Robert Xavier Browning is a professor at Purdue University and head of the C-SPAN Archives in West Lafayette, Indiana.

==Education and academic career==
Browning graduated from Marquette University with a Bachelor of Science degree in 1972. He received a master's degree in public administration in 1977 and a master's degree in political science in 1978, both from the University of Wisconsin–Madison. In 1981, he was awarded his Ph.D., also from the University of Wisconsin–Madison, under the direction of Ira Sharkansky with the thesis "Political and economic predictors of policy outcomes: U.S. social welfare expenditures, 1947-1977".

In 1981, he became an assistant professor at Purdue University, where he is currently professor of communication/political science. At Purdue, Browning teaches courses related to American politics and the United States Congress.

==C-SPAN Archives==
Browning is the founding director of the C-SPAN Archives. In 1986, with other Purdue professors, he developed the idea for an educational C-SPAN archive, which was approved in 1987 by David Caputo, then dean of Purdue's School of Humanities, Social Science and Education. In September 1987, the archive began cataloguing recordings of C-SPAN's coverage of Congress and other public affairs programming.

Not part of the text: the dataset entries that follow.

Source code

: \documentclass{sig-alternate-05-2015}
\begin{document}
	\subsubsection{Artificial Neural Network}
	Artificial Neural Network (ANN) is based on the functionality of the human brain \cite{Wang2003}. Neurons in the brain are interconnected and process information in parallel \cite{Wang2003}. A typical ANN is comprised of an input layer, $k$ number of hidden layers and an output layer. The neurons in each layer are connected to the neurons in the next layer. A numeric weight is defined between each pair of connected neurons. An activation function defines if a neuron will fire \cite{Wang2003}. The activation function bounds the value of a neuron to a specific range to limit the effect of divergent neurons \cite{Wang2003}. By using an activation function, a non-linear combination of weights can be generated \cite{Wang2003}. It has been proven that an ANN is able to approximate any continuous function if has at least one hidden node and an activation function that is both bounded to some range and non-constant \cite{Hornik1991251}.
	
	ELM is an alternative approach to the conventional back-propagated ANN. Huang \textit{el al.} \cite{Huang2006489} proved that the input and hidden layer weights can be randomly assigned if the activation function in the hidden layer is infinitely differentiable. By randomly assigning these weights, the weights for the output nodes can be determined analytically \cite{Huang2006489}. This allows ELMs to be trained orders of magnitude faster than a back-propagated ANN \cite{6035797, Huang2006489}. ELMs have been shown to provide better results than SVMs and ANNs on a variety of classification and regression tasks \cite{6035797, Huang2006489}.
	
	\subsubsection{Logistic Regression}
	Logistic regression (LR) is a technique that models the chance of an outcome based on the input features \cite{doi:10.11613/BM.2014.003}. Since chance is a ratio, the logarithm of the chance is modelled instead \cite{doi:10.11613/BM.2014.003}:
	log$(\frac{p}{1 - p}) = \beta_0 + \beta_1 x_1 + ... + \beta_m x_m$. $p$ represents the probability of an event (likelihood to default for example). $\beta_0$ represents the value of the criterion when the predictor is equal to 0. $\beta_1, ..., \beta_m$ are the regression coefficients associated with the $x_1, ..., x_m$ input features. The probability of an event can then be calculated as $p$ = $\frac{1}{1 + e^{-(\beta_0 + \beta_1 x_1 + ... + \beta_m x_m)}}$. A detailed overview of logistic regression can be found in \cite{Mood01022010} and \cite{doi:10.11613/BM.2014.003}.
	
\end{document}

Browning assumed the title of Director of C-SPAN Archives in 1998, when the archives were transferred to C-SPAN's management. He facilitates educational access to C-SPAN's collection and oversees the archives, which are located in Purdue Research Park in West Lafayette, Indiana. By the time of the launch of the C-SPAN Video Library in 2010, Browning's team converted over 120,000 hours of recordings of C-SPAN programming from analog to digital. In 2011, the C-SPAN Video Library was awarded a Peabody Award.

== Publications==
- Robert X Browning. Politics and Social Welfare Policy in the United States (1986) Knoxville: University of Tennessee Press ISBN 9780870494864.
- The Experiment in Government (1995, 2000) Robert X Browning and Barbara Hinckley (online course with video examples)
Browning has also published several peer-reviewed articles:
- "Public Affairs Video Archives: The C-SPAN Persian Gulf Collection". Film & History, 32:1/2, ed. by Peter Rollins, February/May 1992.
- (with Gary King) "Democratic Representation and Partisan Bias in Congressional Elections". American Political Science Review. December 1987.
- (with Gary King) "Seats, Votes, and Gerrymandering: Measuring Bias and Representation in Legislative Redistricting", Law and Policy, July 1987.
- (with William Shaffer) "Leaders and Followers in a Strong Party State". American Politics Quarterly, January 1987.
- "Presidents, Congress, and U.S. Social Welfare Expenditures, 1947-1977". American Journal of Political Science, May 1985.